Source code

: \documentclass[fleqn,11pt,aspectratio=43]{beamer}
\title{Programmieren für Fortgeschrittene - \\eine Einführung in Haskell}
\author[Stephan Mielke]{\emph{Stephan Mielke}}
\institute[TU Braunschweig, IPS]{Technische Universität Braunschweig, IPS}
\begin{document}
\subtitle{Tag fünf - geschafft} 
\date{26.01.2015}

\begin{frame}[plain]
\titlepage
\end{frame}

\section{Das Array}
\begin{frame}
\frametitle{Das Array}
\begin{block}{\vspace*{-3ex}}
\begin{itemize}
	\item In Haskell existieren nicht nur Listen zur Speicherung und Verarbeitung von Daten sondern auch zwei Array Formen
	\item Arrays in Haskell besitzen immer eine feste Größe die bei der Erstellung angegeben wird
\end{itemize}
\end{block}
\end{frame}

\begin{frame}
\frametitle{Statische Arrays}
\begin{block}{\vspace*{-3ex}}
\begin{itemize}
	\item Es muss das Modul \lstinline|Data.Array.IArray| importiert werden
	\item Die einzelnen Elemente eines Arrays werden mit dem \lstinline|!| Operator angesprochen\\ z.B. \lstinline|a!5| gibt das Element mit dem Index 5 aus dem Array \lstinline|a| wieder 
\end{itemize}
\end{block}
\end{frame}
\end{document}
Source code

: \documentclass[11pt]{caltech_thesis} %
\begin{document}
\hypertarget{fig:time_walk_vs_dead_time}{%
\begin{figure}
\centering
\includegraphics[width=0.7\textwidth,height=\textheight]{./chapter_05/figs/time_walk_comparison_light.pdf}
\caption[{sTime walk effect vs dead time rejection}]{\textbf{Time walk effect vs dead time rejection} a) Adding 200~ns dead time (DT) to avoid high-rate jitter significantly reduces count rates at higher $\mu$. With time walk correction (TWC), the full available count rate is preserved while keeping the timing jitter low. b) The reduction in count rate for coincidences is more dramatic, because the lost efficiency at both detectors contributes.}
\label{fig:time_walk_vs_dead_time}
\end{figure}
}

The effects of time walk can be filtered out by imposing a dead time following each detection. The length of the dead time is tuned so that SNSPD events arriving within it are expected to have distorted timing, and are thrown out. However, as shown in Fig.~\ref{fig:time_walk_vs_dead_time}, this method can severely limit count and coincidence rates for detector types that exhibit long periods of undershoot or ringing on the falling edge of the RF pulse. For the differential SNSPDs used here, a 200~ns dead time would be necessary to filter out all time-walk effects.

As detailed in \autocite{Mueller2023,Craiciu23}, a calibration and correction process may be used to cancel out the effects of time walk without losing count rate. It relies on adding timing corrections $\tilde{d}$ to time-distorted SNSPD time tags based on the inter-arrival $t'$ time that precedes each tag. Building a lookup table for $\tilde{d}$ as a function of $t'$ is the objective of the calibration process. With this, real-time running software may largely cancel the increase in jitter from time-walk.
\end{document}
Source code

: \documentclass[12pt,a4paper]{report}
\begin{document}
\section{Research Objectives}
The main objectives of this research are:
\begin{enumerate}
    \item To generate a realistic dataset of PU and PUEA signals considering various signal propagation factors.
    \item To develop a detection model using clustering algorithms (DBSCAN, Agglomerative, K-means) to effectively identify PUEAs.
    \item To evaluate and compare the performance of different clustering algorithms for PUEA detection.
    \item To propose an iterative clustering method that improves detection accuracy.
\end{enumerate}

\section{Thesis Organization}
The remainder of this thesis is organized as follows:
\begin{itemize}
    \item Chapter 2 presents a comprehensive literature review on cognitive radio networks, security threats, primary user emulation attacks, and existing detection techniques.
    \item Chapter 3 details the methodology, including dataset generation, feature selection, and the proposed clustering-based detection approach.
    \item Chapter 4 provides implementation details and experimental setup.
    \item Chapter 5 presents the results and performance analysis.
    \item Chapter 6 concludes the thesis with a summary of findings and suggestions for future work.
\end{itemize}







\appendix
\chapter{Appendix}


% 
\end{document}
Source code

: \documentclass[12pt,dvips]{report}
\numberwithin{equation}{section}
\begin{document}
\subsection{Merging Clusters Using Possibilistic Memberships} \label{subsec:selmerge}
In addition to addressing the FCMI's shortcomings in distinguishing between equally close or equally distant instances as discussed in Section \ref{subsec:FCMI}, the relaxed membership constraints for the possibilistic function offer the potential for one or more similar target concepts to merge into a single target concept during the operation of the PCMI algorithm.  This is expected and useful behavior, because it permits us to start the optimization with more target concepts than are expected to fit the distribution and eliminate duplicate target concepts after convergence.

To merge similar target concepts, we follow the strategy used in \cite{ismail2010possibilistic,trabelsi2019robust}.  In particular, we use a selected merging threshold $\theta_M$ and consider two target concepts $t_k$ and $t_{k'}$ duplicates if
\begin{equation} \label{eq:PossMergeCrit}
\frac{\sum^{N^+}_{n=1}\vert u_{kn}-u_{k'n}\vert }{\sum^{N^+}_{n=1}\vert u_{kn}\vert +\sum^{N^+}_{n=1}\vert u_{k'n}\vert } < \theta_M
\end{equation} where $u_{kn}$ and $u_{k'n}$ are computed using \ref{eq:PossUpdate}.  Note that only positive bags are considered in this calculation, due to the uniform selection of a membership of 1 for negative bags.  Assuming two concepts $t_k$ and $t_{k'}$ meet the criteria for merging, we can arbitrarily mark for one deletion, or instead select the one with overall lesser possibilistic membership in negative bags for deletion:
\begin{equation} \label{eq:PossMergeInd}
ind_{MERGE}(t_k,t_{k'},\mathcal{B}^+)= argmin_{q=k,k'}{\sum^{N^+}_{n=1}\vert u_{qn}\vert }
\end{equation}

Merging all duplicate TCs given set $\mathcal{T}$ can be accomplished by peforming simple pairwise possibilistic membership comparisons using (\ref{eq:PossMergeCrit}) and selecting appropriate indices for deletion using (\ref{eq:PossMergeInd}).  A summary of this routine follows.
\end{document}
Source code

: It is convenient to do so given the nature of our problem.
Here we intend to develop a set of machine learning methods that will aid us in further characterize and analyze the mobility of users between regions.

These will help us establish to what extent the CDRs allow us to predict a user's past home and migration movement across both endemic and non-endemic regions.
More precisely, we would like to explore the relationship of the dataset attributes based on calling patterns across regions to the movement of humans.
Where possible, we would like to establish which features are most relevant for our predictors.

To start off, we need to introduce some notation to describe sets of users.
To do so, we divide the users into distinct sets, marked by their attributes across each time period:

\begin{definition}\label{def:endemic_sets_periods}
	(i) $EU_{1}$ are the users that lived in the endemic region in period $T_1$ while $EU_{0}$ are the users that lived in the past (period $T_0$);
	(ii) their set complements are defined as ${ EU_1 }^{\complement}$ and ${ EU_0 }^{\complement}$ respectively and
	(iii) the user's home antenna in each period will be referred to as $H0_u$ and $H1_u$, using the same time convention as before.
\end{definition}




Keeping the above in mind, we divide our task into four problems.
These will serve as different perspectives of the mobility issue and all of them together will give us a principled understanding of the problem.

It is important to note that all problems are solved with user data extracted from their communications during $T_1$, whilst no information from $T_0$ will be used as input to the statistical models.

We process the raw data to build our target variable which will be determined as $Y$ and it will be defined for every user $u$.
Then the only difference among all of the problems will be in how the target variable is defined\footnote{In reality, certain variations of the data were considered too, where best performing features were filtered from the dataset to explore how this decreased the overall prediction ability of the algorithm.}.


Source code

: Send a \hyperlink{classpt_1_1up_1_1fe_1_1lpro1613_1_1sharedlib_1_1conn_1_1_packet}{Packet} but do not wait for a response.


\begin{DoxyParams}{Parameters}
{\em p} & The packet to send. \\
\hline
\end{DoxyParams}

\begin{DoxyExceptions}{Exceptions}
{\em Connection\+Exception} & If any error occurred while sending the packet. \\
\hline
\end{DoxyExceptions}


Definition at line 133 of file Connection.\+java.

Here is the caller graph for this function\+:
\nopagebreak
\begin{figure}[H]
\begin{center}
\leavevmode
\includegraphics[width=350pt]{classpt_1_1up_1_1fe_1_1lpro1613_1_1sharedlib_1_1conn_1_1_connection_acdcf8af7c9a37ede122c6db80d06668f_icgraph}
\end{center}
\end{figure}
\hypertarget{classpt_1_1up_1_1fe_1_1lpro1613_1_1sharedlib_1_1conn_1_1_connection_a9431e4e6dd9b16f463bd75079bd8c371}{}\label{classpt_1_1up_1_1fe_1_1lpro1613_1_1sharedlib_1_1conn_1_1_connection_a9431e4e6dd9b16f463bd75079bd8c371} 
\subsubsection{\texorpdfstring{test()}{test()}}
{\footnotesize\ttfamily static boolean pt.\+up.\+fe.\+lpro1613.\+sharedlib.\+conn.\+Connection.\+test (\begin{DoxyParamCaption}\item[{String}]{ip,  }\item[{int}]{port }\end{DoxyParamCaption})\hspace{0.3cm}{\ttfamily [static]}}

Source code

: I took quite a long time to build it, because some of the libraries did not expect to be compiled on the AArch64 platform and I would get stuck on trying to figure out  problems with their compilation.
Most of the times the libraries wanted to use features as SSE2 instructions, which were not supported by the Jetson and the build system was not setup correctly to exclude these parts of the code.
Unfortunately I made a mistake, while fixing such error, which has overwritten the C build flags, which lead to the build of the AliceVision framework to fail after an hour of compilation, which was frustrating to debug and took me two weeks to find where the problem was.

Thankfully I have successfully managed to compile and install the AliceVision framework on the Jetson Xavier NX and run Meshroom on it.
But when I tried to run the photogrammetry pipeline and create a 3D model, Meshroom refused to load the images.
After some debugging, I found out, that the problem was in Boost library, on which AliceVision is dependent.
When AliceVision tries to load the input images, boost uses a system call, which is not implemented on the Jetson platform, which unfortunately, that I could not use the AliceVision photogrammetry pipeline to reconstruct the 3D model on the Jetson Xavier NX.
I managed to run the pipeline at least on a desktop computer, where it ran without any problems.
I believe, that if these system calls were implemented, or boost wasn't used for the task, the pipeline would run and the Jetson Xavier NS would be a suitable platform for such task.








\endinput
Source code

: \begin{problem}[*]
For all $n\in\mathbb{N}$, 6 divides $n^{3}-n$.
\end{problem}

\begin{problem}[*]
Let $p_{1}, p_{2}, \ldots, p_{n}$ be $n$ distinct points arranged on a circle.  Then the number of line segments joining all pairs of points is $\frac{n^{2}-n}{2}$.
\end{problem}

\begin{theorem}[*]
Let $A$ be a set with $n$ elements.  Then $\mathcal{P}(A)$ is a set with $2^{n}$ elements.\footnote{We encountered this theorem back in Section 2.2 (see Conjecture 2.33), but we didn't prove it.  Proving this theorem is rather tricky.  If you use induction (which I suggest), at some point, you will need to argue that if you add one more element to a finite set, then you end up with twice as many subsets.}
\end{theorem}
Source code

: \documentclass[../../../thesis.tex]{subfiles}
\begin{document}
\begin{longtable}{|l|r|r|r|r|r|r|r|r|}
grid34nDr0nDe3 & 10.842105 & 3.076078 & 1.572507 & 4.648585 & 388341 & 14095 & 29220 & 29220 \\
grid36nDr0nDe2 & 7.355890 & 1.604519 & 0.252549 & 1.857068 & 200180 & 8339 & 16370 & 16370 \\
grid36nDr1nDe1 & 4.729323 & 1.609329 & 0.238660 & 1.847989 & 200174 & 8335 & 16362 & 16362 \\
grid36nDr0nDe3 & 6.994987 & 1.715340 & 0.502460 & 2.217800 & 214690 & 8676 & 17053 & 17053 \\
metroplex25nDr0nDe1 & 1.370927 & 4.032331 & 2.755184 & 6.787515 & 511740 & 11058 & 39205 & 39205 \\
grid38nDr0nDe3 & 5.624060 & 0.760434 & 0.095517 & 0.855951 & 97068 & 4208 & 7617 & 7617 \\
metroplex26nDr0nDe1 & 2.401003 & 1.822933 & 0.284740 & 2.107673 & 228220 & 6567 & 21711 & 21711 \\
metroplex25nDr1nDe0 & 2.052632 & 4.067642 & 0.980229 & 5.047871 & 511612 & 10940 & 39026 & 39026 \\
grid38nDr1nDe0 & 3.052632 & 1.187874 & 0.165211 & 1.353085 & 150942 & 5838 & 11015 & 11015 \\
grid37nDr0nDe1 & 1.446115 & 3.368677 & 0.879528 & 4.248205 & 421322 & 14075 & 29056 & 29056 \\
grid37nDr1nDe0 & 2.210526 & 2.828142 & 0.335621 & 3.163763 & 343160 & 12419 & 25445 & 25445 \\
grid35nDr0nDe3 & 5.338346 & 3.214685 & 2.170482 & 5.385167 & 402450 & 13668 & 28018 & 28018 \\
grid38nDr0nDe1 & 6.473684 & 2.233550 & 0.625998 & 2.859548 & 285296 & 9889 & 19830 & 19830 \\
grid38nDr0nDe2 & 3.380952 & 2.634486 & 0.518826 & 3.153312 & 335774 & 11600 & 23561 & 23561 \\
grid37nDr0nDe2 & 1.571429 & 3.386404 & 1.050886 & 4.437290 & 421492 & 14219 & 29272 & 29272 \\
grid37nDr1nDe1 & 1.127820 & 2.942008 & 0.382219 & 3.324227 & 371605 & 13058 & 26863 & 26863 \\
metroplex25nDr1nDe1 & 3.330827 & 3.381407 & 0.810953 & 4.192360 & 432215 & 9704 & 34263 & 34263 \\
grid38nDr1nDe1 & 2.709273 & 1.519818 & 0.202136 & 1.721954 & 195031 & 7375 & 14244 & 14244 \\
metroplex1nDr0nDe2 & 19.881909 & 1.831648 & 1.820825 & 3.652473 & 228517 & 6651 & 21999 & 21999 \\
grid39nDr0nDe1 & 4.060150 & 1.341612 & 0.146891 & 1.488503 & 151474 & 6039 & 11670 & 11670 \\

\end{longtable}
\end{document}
━━━
# EXERCISE REQUIREMENTS
If a line in the records holds the string "both", copy it.

# REPLY TO THE TASK
\caption[{sTime walk effect vs dead time rejection}]{\textbf{Time walk effect vs dead time rejection} a) Adding 200~ns dead time (DT) to avoid high-rate jitter significantly reduces count rates at higher $\mu$. With time walk correction (TWC), the full available count rate is preserved while keeping the timing jitter low. b) The reduction in count rate for coincidences is more dramatic, because the lost efficiency at both detectors contributes.}
These will help us establish to what extent the CDRs allow us to predict a user's past home and migration movement across both endemic and non-endemic regions.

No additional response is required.